Our study had several limitations. The relatively small sample size necessitates further research to confirm these findings. Financial and time constraints, as well as limited access to participants, contributed to the small sample size. However, given this limitation, researchers prioritized data quality and measurement accuracy. Despite the small sample size, a significant difference was observed between the two groups. Nonetheless, it is important to acknowledge the impact of the limited sample size on the studyâs ability to draw strong conclusions and its implications for the generalizability of the findings. The sample size was determined based on feasibility and the exploratory nature of the study. Additionally, longitudinal studies with larger cohorts are needed to track iron accumulation patterns over time and understand their association with mTBI recovery.
Further investigation is required to determine the precise timeline of iron accumulation following mTBI and its potential correlation with symptom severity and long-term outcomes. Additionally, exploring iron chelation therapy as a potential intervention for mTBI patients with iron overload is warranted.
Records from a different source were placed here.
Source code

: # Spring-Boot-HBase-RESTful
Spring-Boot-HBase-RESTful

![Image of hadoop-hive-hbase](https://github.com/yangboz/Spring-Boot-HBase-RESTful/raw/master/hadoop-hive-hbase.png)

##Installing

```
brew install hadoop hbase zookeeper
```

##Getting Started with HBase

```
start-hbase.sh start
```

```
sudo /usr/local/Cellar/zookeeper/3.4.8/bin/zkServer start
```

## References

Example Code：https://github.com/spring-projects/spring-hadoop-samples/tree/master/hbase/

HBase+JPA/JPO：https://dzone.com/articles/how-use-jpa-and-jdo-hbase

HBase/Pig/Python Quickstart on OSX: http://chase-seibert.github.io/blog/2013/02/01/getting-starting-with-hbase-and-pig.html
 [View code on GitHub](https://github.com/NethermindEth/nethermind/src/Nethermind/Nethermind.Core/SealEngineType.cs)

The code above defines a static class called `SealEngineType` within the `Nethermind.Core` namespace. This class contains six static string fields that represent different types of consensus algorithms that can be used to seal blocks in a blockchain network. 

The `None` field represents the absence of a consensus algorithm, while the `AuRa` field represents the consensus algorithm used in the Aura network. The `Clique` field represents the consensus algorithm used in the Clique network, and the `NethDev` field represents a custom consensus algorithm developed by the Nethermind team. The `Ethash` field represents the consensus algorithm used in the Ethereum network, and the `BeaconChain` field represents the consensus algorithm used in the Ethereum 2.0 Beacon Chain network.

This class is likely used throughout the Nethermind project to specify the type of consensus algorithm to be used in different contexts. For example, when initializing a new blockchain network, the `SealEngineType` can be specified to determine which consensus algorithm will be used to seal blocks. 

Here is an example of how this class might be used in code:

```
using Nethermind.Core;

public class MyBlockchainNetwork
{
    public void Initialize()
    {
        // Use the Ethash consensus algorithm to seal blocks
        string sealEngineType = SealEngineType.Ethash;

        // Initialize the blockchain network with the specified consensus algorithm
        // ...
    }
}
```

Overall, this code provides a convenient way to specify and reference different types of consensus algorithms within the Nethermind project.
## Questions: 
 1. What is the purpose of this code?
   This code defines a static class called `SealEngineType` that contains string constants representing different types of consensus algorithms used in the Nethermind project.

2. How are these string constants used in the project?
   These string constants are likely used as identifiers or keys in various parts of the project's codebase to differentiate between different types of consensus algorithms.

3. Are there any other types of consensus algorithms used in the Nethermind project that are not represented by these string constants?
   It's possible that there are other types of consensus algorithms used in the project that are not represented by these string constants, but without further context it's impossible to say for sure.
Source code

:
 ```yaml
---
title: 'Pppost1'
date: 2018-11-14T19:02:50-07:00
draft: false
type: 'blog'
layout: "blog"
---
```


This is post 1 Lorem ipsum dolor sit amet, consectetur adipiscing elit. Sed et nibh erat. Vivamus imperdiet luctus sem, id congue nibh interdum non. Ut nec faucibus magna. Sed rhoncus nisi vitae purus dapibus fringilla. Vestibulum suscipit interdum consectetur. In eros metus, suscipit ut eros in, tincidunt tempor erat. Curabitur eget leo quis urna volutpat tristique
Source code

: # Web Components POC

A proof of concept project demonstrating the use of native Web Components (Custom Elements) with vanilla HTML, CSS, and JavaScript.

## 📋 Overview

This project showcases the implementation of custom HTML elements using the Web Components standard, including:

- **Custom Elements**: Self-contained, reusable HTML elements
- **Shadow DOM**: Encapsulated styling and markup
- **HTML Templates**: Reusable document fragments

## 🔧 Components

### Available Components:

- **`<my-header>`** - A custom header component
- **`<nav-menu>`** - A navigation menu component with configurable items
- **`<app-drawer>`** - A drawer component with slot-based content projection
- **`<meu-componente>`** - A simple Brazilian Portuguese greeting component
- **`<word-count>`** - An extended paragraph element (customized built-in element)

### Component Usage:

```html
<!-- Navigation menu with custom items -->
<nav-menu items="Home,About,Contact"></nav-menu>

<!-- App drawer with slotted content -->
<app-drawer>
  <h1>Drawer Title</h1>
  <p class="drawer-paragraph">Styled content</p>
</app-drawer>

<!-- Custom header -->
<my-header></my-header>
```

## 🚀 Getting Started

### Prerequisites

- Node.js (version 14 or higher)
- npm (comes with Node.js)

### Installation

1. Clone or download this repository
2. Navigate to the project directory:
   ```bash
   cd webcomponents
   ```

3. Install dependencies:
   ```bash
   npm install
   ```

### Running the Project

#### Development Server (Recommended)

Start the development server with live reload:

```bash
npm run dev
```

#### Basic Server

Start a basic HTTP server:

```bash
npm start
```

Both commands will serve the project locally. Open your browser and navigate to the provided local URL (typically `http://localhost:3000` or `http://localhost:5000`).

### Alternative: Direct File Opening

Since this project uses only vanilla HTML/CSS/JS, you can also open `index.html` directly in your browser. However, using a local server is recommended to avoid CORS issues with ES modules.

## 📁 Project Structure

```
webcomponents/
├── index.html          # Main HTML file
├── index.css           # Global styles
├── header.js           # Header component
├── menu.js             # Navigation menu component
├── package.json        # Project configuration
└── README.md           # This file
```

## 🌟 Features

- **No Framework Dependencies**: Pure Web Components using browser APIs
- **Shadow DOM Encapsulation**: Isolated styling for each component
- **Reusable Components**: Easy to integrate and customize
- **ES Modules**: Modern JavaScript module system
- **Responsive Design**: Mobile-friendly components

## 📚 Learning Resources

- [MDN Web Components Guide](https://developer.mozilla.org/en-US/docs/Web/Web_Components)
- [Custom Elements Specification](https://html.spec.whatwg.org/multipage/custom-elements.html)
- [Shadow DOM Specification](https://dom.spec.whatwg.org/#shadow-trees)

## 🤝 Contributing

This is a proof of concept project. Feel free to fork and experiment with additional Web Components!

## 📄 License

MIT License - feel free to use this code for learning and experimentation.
In conclusion, our findings revealed iron deposition in the DGM nuclei of mTBI patients. These regions are integral components of cognitive networks, suggesting that alterations in iron levels may disrupt these circuits and contribute to the diverse clinical manifestations of mTBI, including neuropathological, neurophysiological, and neurocognitive changes. While replication in larger cohorts and longitudinal studies is necessary, these findings underscore the potential of quantitative neuroimaging biomarkers, such as QSM, to non-invasively characterize neural pathology involving iron in mTBI. Future research should further explore the role of iron in mTBI pathophysiology and investigate the potential for iron-targeted therapies to improve patient outcomes.